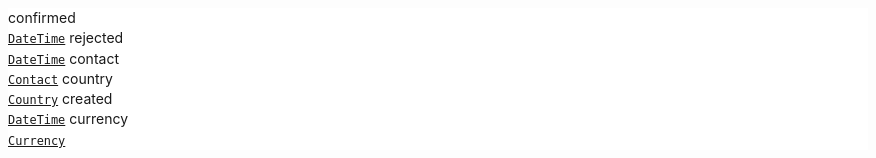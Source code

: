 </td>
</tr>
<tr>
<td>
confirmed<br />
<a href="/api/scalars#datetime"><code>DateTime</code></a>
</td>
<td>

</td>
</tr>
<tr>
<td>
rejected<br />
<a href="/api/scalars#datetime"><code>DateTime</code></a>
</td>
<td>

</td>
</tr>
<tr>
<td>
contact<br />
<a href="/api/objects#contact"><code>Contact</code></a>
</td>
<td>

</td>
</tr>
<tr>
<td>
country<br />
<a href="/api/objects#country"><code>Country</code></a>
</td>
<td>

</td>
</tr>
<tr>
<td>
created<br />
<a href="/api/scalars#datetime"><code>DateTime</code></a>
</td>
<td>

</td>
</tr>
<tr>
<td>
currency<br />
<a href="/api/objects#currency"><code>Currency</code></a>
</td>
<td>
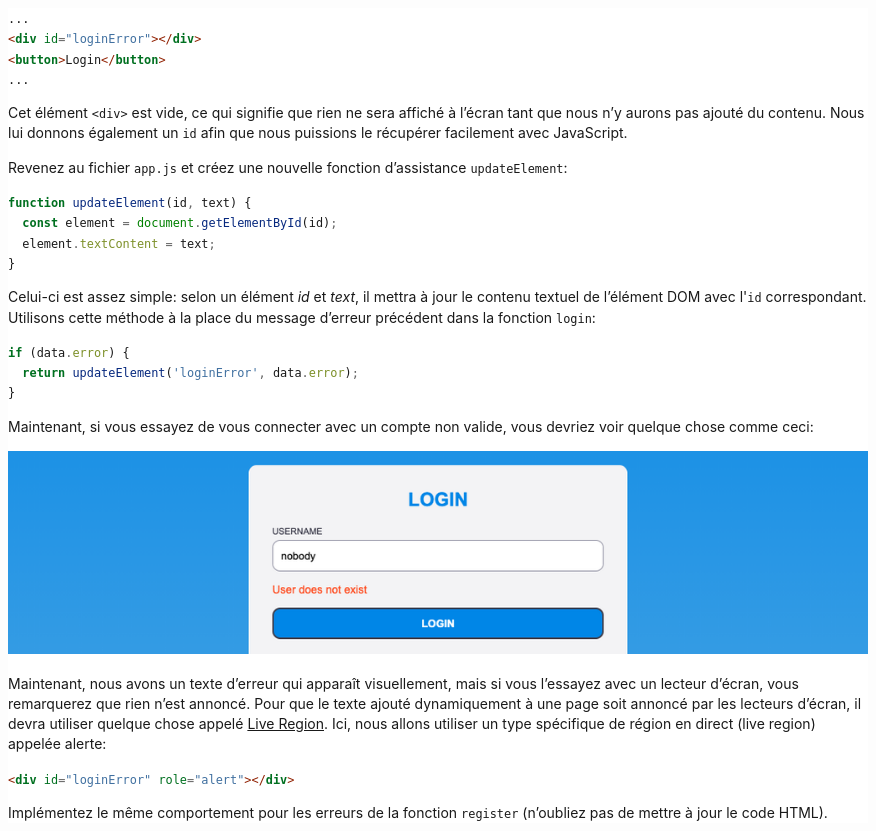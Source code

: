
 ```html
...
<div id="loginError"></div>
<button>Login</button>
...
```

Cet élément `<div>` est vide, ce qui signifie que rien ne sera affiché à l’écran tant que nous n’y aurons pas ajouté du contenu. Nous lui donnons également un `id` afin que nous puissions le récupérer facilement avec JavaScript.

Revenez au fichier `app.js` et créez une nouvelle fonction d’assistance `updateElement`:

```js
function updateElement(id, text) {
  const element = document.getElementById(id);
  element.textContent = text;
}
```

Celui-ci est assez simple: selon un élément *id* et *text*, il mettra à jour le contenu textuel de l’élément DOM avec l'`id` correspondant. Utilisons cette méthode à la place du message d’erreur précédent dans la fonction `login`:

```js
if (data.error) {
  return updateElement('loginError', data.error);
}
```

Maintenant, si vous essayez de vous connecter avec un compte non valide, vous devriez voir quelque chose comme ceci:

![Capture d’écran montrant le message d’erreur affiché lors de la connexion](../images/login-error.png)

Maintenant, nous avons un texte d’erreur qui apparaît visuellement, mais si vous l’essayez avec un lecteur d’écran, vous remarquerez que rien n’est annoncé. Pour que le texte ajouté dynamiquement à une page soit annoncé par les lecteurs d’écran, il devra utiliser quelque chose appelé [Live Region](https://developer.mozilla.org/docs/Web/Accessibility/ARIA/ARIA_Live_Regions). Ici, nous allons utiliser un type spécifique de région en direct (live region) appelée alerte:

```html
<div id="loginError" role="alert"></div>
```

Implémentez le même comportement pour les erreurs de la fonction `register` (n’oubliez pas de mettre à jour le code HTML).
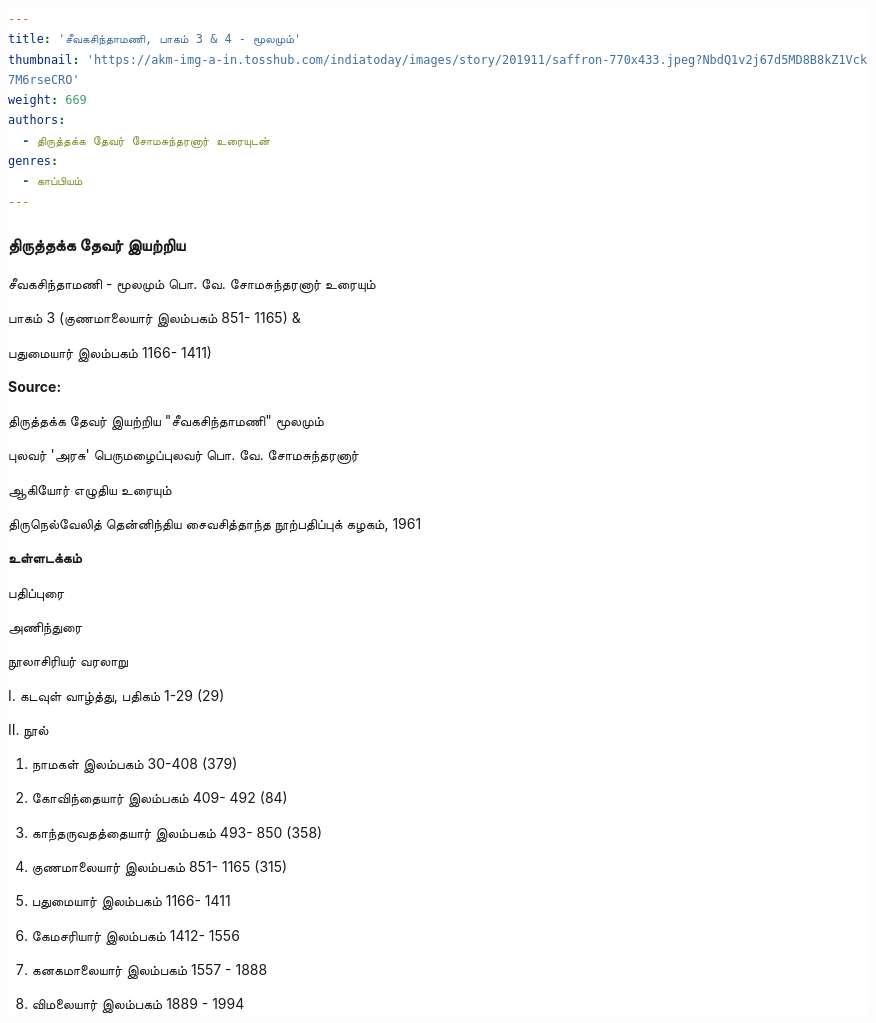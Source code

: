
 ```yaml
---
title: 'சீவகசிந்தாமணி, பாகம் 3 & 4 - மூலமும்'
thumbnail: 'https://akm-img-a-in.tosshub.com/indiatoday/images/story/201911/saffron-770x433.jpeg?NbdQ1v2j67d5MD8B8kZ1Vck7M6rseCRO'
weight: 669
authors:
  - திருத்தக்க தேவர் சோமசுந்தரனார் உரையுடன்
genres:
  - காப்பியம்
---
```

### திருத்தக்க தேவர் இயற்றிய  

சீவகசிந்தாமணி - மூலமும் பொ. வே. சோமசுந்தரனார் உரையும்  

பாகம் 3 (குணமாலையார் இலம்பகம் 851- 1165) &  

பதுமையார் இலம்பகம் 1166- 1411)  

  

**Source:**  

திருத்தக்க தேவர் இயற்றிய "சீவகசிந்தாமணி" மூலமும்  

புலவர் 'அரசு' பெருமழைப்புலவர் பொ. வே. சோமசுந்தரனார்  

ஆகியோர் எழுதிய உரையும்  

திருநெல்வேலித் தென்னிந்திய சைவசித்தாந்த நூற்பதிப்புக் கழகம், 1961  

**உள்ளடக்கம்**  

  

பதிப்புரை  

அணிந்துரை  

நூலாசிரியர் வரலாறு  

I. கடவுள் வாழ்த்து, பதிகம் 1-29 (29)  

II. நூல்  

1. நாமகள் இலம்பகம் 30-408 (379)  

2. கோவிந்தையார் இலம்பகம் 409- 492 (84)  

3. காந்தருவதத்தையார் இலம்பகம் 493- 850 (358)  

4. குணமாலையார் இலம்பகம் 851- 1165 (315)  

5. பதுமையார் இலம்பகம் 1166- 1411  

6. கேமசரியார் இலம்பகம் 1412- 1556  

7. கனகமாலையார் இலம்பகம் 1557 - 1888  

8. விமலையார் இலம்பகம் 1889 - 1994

==

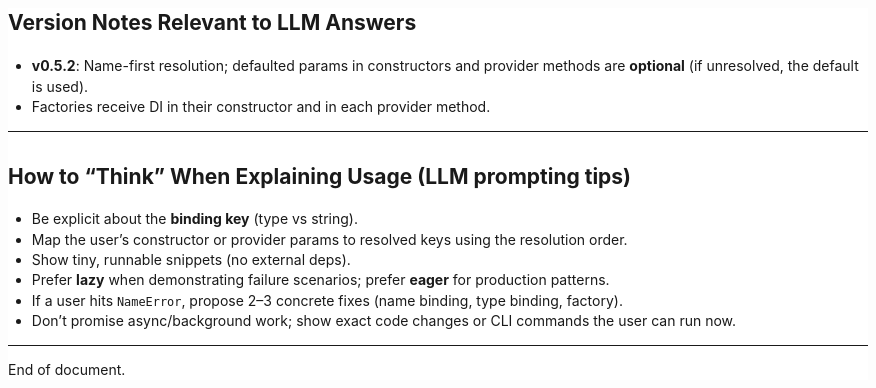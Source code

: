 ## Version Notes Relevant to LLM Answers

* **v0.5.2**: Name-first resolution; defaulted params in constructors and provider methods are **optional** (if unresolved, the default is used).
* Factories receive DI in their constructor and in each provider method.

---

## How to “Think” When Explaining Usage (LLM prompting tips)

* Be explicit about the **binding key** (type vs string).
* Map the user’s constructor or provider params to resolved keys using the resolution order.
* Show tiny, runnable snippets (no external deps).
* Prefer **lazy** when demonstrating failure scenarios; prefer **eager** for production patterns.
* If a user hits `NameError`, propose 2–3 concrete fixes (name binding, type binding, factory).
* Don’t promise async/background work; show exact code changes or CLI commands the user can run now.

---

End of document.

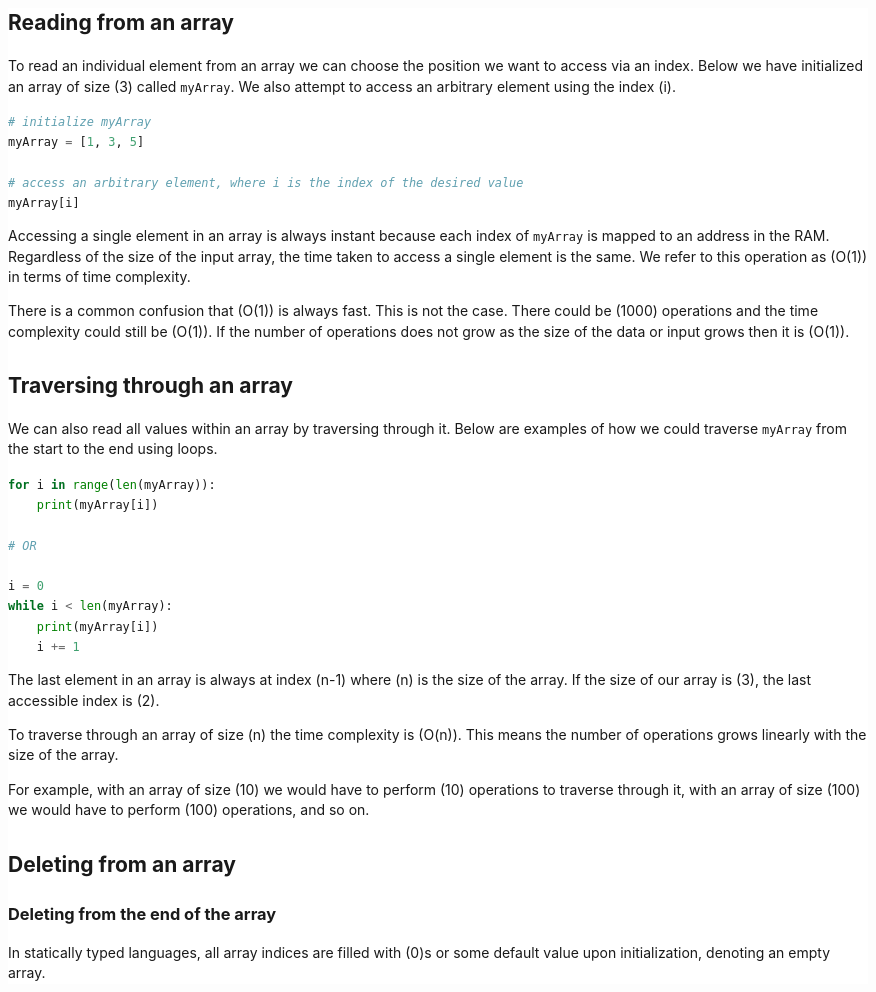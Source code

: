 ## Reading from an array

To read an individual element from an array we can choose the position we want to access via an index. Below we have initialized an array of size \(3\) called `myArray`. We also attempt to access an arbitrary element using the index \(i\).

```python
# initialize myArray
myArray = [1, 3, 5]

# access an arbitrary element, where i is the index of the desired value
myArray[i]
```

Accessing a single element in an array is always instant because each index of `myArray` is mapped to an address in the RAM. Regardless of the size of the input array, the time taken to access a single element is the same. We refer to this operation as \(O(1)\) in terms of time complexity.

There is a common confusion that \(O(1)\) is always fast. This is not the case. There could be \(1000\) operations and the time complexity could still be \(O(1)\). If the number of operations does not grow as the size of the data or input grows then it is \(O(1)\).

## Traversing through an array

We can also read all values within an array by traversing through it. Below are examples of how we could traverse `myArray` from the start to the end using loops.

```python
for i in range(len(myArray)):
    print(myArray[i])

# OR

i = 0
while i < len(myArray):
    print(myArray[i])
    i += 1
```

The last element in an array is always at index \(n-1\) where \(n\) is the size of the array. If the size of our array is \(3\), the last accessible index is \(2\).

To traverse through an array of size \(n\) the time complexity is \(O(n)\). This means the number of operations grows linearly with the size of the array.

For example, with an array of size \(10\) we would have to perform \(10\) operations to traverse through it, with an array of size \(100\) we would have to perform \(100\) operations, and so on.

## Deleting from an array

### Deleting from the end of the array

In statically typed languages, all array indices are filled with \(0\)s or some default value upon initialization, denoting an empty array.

* * *

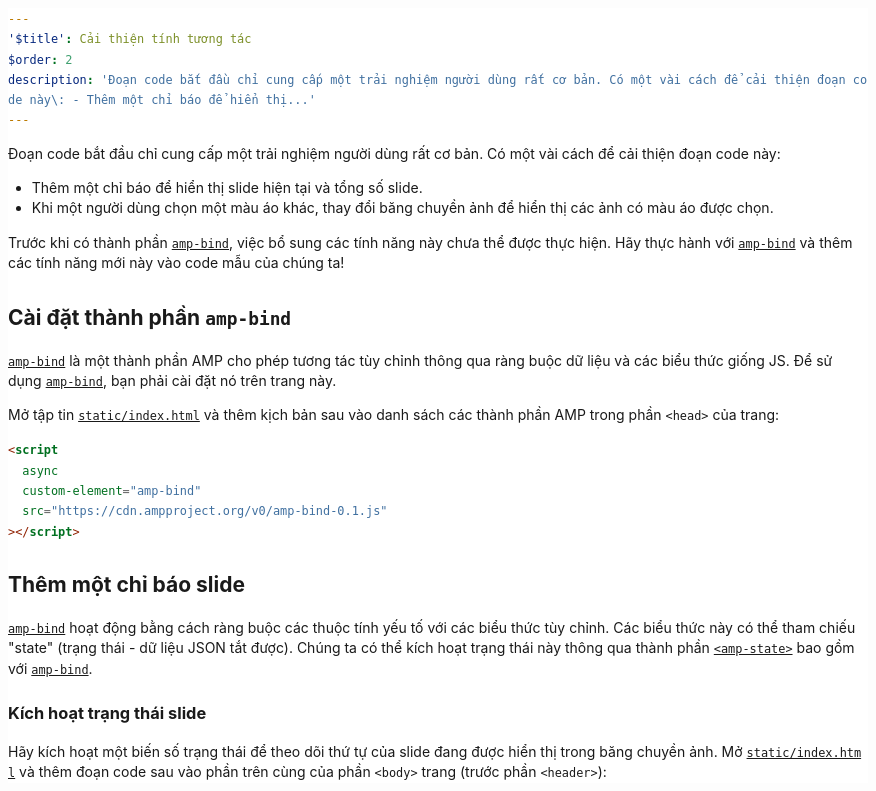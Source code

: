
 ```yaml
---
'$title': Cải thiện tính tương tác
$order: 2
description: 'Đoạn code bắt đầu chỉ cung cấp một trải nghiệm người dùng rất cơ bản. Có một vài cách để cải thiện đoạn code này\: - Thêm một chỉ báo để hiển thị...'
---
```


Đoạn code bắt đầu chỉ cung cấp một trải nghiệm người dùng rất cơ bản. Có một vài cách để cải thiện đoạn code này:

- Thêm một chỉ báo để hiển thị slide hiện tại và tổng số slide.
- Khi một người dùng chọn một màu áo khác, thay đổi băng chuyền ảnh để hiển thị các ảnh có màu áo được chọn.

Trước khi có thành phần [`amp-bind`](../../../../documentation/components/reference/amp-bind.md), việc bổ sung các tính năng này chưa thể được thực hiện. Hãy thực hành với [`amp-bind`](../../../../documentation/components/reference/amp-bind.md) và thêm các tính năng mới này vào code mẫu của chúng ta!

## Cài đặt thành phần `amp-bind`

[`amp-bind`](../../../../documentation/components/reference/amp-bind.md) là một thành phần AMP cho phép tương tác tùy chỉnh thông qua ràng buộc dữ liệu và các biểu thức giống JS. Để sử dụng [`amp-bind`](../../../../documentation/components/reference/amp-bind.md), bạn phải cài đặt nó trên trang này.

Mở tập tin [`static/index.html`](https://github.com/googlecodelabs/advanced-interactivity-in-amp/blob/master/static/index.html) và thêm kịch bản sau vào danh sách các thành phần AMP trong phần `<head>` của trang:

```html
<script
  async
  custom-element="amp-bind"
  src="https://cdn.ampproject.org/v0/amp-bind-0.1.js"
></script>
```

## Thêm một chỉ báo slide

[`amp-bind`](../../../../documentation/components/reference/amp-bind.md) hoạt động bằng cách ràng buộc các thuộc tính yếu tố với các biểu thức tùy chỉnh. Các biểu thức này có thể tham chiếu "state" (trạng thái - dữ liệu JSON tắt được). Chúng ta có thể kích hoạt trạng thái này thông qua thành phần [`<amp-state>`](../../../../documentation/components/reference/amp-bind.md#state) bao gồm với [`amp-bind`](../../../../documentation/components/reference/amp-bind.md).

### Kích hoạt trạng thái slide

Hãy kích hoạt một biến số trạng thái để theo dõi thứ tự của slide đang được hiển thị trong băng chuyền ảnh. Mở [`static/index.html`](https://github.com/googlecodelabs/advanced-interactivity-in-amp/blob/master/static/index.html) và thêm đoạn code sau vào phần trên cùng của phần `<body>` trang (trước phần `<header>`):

== TASK TO CARRY OUT ==
Given the records above, reproduce precisely and only the lines between the line holding "to LLM Answers" and the line holding "(LLM prompting tips)", inclusive.

== SOLUTION ==
: ## Version Notes Relevant to LLM Answers

* **v0.5.2**: Name-first resolution; defaulted params in constructors and provider methods are **optional** (if unresolved, the default is used).
* Factories receive DI in their constructor and in each provider method.

---

## How to “Think” When Explaining Usage (LLM prompting tips)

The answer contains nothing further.